On matters historical Dr Bradley does particularly well. He supplies a valuable account of the revival of choral singing, sacred and secular, in Victorian Britain, leading to the emergence of large scale musical festivals. The Leeds Festival was a notable example, and Sullivan was for some years its chief conductor, directing an adventurous choice of music old and new.
Where Sullivan himself is concerned, Dr Bradley demolishes the superficial view that he was worldly and not religious, writing hymns and anthems solely for money. They did help to pay his bills, of course, but he was not alone in turning to this ready source of income.

Did these pieces mean more to him than cash? Dr Bradley offers interesting reflections on Sullivan’s religious beliefs. Those appear to have been that ‘benevolent Deism’, little concerned with dogma and external observance but laced with vaguely Christian expectations of good behaviour, which makes such an appeal to the English. I say this not to question the genuineness of the composer’s faith but to show its nature and its limitations.
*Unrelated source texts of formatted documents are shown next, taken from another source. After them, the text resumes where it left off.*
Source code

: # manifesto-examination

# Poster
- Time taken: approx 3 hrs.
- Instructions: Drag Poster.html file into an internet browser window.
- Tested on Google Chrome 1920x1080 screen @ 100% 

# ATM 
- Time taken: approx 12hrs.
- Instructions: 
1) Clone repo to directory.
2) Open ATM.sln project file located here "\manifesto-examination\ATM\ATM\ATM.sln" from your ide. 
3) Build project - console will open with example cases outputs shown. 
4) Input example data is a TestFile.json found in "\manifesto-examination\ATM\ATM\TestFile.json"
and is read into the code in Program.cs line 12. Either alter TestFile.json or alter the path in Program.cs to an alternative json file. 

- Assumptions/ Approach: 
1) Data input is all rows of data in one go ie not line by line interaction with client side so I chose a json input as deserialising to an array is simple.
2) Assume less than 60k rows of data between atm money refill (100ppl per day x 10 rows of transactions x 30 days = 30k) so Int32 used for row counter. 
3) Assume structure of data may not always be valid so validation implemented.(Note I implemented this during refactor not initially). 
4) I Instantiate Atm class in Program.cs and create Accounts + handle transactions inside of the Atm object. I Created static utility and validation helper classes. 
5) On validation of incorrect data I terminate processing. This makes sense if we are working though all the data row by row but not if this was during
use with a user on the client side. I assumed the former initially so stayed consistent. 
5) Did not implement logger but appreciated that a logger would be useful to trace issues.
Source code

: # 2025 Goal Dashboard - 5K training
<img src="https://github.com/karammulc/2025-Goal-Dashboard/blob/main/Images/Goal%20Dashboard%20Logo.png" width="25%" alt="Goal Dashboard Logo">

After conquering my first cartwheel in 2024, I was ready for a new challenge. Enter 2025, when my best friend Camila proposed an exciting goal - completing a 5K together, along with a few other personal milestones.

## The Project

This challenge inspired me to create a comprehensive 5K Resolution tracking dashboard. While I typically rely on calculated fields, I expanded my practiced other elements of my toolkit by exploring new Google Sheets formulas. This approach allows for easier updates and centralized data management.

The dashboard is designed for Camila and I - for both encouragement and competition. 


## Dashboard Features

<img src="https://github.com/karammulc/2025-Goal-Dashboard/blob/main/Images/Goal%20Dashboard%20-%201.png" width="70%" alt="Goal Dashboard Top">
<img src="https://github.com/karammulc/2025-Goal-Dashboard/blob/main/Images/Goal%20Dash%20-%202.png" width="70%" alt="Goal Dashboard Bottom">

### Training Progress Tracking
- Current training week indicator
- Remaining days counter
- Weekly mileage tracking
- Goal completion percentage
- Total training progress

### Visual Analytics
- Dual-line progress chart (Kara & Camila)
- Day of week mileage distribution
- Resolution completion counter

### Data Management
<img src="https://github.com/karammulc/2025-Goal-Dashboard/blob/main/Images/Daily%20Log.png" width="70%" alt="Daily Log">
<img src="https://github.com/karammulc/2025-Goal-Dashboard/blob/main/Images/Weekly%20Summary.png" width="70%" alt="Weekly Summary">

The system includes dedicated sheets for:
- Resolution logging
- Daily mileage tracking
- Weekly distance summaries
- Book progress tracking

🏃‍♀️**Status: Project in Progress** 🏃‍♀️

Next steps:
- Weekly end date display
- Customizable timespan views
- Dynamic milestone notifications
When the author turns to Sullivan’s religious music I confess I find him less persuasive. He works hard to make us treat this part of the composer’s output with respect, but sometimes his enthusiasm outruns his judgement. In
his later pages, for example, he looks for Church influences and signs of personal religious conviction even in the operas (including Sullivan’s ‘big’ opera, Ivanhoe), but it feels like trying to make bricks without straw. When Dr Bradley seeks a sense of the ‘spiritual’ in Sullivan’s theatre music then the word is as meaningless as it is when people call themselves ‘spiritual but not religious’. I share his admiration for Sullivan, but I remain of the opinion that most of the sacred music would deserve little attention without Sullivan’s name attached to it.

There are exceptions, of course. Four of Sullivan’s hymns have achieved immortality. Or should that be three and two halves? Noel (‘It came upon the midnight clear’) is partly arrangement, partly original composition, and Dr Bradley makes a fascinating case for Sullivan having had at least a hand in St Clement (‘The day thou gavest’). St Gertrude (‘Onward, Christian soldiers’) is indestructible, and when taken at the brisk speed desired by the composer becomes electrifying. Golden Sheaves (‘To thee, O Lord, our hearts we raise’) adds delight to any hymn book, while Lux Eoi (‘Alleluia! Alleluia! Hearts to heaven and voices raise’) is one of the finest hymn tunes written in the Victorian era. Looking at some of Sullivan’s other hymn tunes, though, for the most part I am happy to let them rest in peace.

Among Sullivan’s anthems I would rescue Lead, Kindly Light, The Strain Upraise of Joy and Praise, and possibly one or two others. Of his larger works The Golden Legend deserves an occasional airing both for its musical rewards and, as Dr Bradley says, for an appreciation of its boldness of conception. The Boer War Te Deum, Sullivan’s last completed work and recently recorded, has real merit. I long to hear it in the acoustic of St Paul’s Cathedral for which it was designed, and performed by the forces Sullivan specified.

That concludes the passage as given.